Friday, November 6, 2009

How Many Axes Can Be Made?

Newspaper folks used to think that, while everyone has his own ax to grind, most people were grinding one or another version of the same couple of axes. The length and brand name might be different, but, as we were taught, there were two sides to a story, we tried to get both, and people who were dissatisfied with us thought we hadn't sharpened their side of the ax enough.

A blogger named Tyler Cowen, who appears to be an economist, posted a sort of throwaway question on his blog, "Marginal Revolution": Should the New York Times drop its sports section to save money? This, of course, is the same question the New York Times has been fencing with since it added food and wine and other topics to the daily paper in the 1970s, in that pre-everything era: Should the New York Times devote itself only to serious political and cultural topics, for its serious political and cultural readers who feel that having less serious matters in the Times lessens the sense of their own seriousness they expect reading the Times to give them? The Internet has made that question harder, but it's essentially the same question as: If Oprah recommends reading your novel "The Corrections," does that mean you its writer are not an artist?

The question isn't that interesting, but the range of responses is, and really shows why our friend the newspaper is in such straits. Some examples, with comment:

"You have to wonder, does The Times really need 103 people working at the Metro desk? Does it even need 50? Does the paper need 14 book editors? My guess is, there are quite a few people that could be cut without drastically undermining the quality of the paper." Posted by Brian J. I wonder, if the Times came into Brian J.'s workplace and started asking how many fewer people it could run with, his reaction would be: What the heck do you know? But everyone thinks they know how a newspaper should run.

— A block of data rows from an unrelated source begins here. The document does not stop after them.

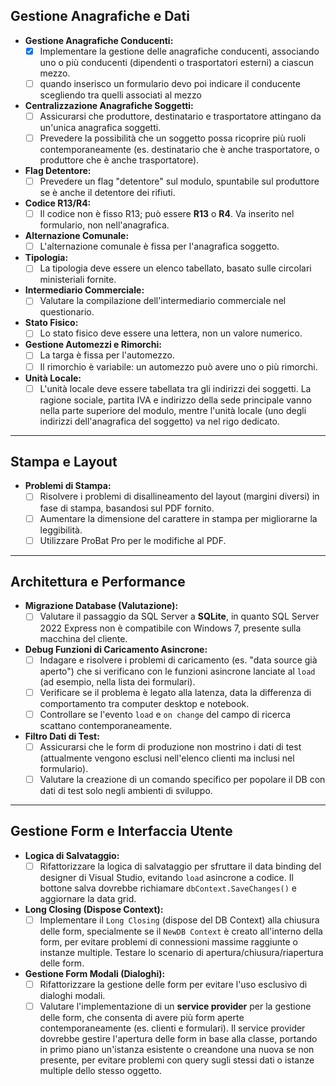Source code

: ﻿## Gestione Anagrafiche e Dati

* **Gestione Anagrafiche Conducenti:**
    * [x] Implementare la gestione delle anagrafiche conducenti, associando uno o più conducenti (dipendenti o trasportatori esterni) a ciascun mezzo.
    * [ ] quando inserisco un formulario devo poi indicare il conducente scegliendo tra quelli associati al mezzo
* **Centralizzazione Anagrafiche Soggetti:**
    * [ ] Assicurarsi che produttore, destinatario e trasportatore attingano da un'unica anagrafica soggetti.
    * [ ] Prevedere la possibilità che un soggetto possa ricoprire più ruoli contemporaneamente (es. destinatario che è anche trasportatore, o produttore che è anche trasportatore).
* **Flag Detentore:**
    * [ ] Prevedere un flag "detentore" sul modulo, spuntabile sul produttore se è anche il detentore dei rifiuti.
* **Codice R13/R4:**
    * [ ] Il codice non è fisso R13; può essere **R13** o **R4**. Va inserito nel formulario, non nell'anagrafica.
* **Alternazione Comunale:**
    * [ ] L'alternazione comunale è fissa per l'anagrafica soggetto.
* **Tipologia:**
    * [ ] La tipologia deve essere un elenco tabellato, basato sulle circolari ministeriali fornite.
* **Intermediario Commerciale:**
    * [ ] Valutare la compilazione dell'intermediario commerciale nel questionario.
* **Stato Fisico:**
    * [ ] Lo stato fisico deve essere una lettera, non un valore numerico.
* **Gestione Automezzi e Rimorchi:**
    * [ ] La targa è fissa per l'automezzo.
    * [ ] Il rimorchio è variabile: un automezzo può avere uno o più rimorchi.
* **Unità Locale:**
    * [ ] L'unità locale deve essere tabellata tra gli indirizzi dei soggetti. La ragione sociale, partita IVA e indirizzo della sede principale vanno nella parte superiore del modulo, mentre l'unità locale (uno degli indirizzi dell'anagrafica del soggetto) va nel rigo dedicato.

---

## Stampa e Layout

* **Problemi di Stampa:**
    * [ ] Risolvere i problemi di disallineamento del layout (margini diversi) in fase di stampa, basandosi sul PDF fornito.
    * [ ] Aumentare la dimensione del carattere in stampa per migliorarne la leggibilità.
    * [ ] Utilizzare ProBat Pro per le modifiche al PDF.

---

## Architettura e Performance

* **Migrazione Database (Valutazione):**
    * [ ] Valutare il passaggio da SQL Server a **SQLite**, in quanto SQL Server 2022 Express non è compatibile con Windows 7, presente sulla macchina del cliente.
* **Debug Funzioni di Caricamento Asincrone:**
    * [ ] Indagare e risolvere i problemi di caricamento (es. "data source già aperto") che si verificano con le funzioni asincrone lanciate al `load` (ad esempio, nella lista dei formulari).
    * [ ] Verificare se il problema è legato alla latenza, data la differenza di comportamento tra computer desktop e notebook.
    * [ ] Controllare se l'evento `load` e `on change` del campo di ricerca scattano contemporaneamente.
* **Filtro Dati di Test:**
    * [ ] Assicurarsi che le form di produzione non mostrino i dati di test (attualmente vengono esclusi nell'elenco clienti ma inclusi nel formulario).
    * [ ] Valutare la creazione di un comando specifico per popolare il DB con dati di test solo negli ambienti di sviluppo.

---

## Gestione Form e Interfaccia Utente

* **Logica di Salvataggio:**
    * [ ] Rifattorizzare la logica di salvataggio per sfruttare il data binding del designer di Visual Studio, evitando `load` asincrone a codice. Il bottone salva dovrebbe richiamare `dbContext.SaveChanges()` e aggiornare la data grid.
* **Long Closing (Dispose Context):**
    * [ ] Implementare il `Long Closing` (dispose del DB Context) alla chiusura delle form, specialmente se il `NewDB Context` è creato all'interno della form, per evitare problemi di connessioni massime raggiunte o instanze multiple. Testare lo scenario di apertura/chiusura/riapertura delle form.
* **Gestione Form Modali (Dialoghi):**
    * [ ] Rifattorizzare la gestione delle form per evitare l'uso esclusivo di dialoghi modali.
    * [ ] Valutare l'implementazione di un **service provider** per la gestione delle form, che consenta di avere più form aperte contemporaneamente (es. clienti e formulari). Il service provider dovrebbe gestire l'apertura delle form in base alla classe, portando in primo piano un'istanza esistente o creandone una nuova se non presente, per evitare problemi con query sugli stessi dati o istanze multiple dello stesso oggetto.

"The sports section is the best part of almost all newspapers because it is the section that is within the personal area of expertise of the largest part of their readership. If they screw that up, they'll lose more readers than they lose from screwing up any other section. The NYT can live without comics, but it can't live without sports." Eric, I suspect a lot of NYT readers would say that the sports section is the farthest from their personal area of expertise.

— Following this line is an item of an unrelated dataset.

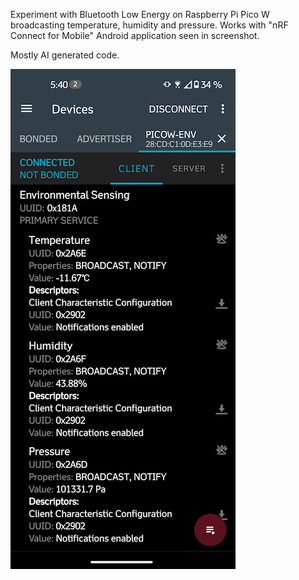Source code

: Experiment with Bluetooth Low Energy on Raspberry Pi Pico W broadcasting temperature, humidity and pressure.
Works with "nRF Connect for Mobile" Android application seen in screenshot.

Mostly AI generated code.

![](raspberrypico_ble_sensors.webp)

"America would be a better place if the NY Times failed -- the NY Times is a truly crappy journalistic product and it crowds out superior rivals." Thanks, Newsjunky, and if it's so truly crappy, why does it crowd out superior rivals? We've seen it's not the business acumen of its owners.

Nobody buys the NY Times for the sports section. They buy it for the A news section, for the Science on Tuesdays, for the Lifestyle sections on weekends and the Week in Review. Outsider, please get together with Eric above.

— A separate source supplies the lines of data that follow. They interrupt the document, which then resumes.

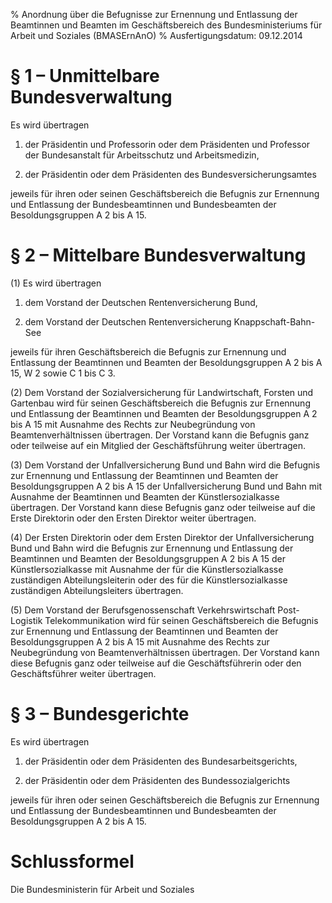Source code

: % Anordnung über die Befugnisse zur Ernennung und Entlassung der Beamtinnen und Beamten im Geschäftsbereich des Bundesministeriums für Arbeit und Soziales  (BMASErnAnO)
% Ausfertigungsdatum: 09.12.2014
 
# § 1 – Unmittelbare Bundesverwaltung

Es wird übertragen

1. der Präsidentin und Professorin oder dem Präsidenten und Professor der Bundesanstalt für Arbeitsschutz und Arbeitsmedizin,

2. der Präsidentin oder dem Präsidenten des Bundesversicherungsamtes

jeweils für ihren oder seinen Geschäftsbereich die Befugnis zur Ernennung und Entlassung der Bundesbeamtinnen und Bundesbeamten der Besoldungsgruppen A 2 bis A 15.

# § 2 – Mittelbare Bundesverwaltung

(1) Es wird übertragen

1. dem Vorstand der Deutschen Rentenversicherung Bund,

2. dem Vorstand der Deutschen Rentenversicherung Knappschaft-Bahn-See

jeweils für ihren Geschäftsbereich die Befugnis zur Ernennung und Entlassung der Beamtinnen und Beamten der Besoldungsgruppen A 2 bis A 15, W 2 sowie C 1 bis C 3.

(2) Dem Vorstand der Sozialversicherung für Landwirtschaft, Forsten und Gartenbau wird für seinen Geschäftsbereich die Befugnis zur Ernennung und Entlassung der Beamtinnen und Beamten der Besoldungsgruppen A 2 bis A 15 mit Ausnahme des Rechts zur Neubegründung von Beamtenverhältnissen übertragen. Der Vorstand kann die Befugnis ganz oder teilweise auf ein Mitglied der Geschäftsführung weiter übertragen.

(3) Dem Vorstand der Unfallversicherung Bund und Bahn wird die Befugnis zur Ernennung und Entlassung der Beamtinnen und Beamten der Besoldungsgruppen A 2 bis A 15 der Unfallversicherung Bund und Bahn mit Ausnahme der Beamtinnen und Beamten der Künstlersozialkasse übertragen. Der Vorstand kann diese Befugnis ganz oder teilweise auf die Erste Direktorin oder den Ersten Direktor weiter übertragen.

(4) Der Ersten Direktorin oder dem Ersten Direktor der Unfallversicherung Bund und Bahn wird die Befugnis zur Ernennung und Entlassung der Beamtinnen und Beamten der Besoldungsgruppen A 2 bis A 15 der Künstlersozialkasse mit Ausnahme der für die Künstlersozialkasse zuständigen Abteilungsleiterin oder des für die Künstlersozialkasse zuständigen Abteilungsleiters übertragen.

(5) Dem Vorstand der Berufsgenossenschaft Verkehrswirtschaft Post-Logistik Telekommunikation wird für seinen Geschäftsbereich die Befugnis zur Ernennung und Entlassung der Beamtinnen und Beamten der Besoldungsgruppen A 2 bis A 15 mit Ausnahme des Rechts zur Neubegründung von Beamtenverhältnissen übertragen. Der Vorstand kann diese Befugnis ganz oder teilweise auf die Geschäftsführerin oder den Geschäftsführer weiter übertragen.

# § 3 – Bundesgerichte

Es wird übertragen

1. der Präsidentin oder dem Präsidenten des Bundesarbeitsgerichts,

2. der Präsidentin oder dem Präsidenten des Bundessozialgerichts

jeweils für ihren oder seinen Geschäftsbereich die Befugnis zur Ernennung und Entlassung der Bundesbeamtinnen und Bundesbeamten der Besoldungsgruppen A 2 bis A 15.

# Schlussformel

Die Bundesministerin für Arbeit und Soziales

"The NY Times Sports section only concerns itself with 1 issue, RACE. Bill Rhoden is a joke. Every article re mgmt vs players......fans vs players.....mgr vs players always and everywhere goes back to....yep u guessed it...RACE....without player as slave metaphor u really don't have a NYT sports section." Well, at least this brings us newsroom types back to the most-familiar ax.

"maybe if the NYT would break more stories like this:
'The CIA relied on intelligence based on torture in prisons in Uzbekistan, a place where widespread torture practices include raping suspects with broken bottles and boiling them alive, says a former British ambassador to the central Asian country'
Instead we have to rely on the internet for real news." Well, perhaps. This is from a left-leaning Web site called Rawstory, which is based on a speech he gave, which was rebroadcast by the Real News Network, which is a Canadian-based operation that seems, from a cursory review, to be the 2009 equivalent of Pacifica radio or Ramparts or a really good underground newspaper. In other words, they may well be legitimate stories, but there are legitimate stories on Fox News as well. The question is: What is your motivation in putting them into play -- i.e. to what degree do you check for facts that are discordant with your theory of the world, or does the theory (the triumph of conservatism, the need for social justice, whatever) create its own facts? In a world where every story exists to further a worldview, newspapers -- which have their own biases to be sure, but whose base worldview is "what happened?" and not "why?" -- appear flaccid and irrelevant.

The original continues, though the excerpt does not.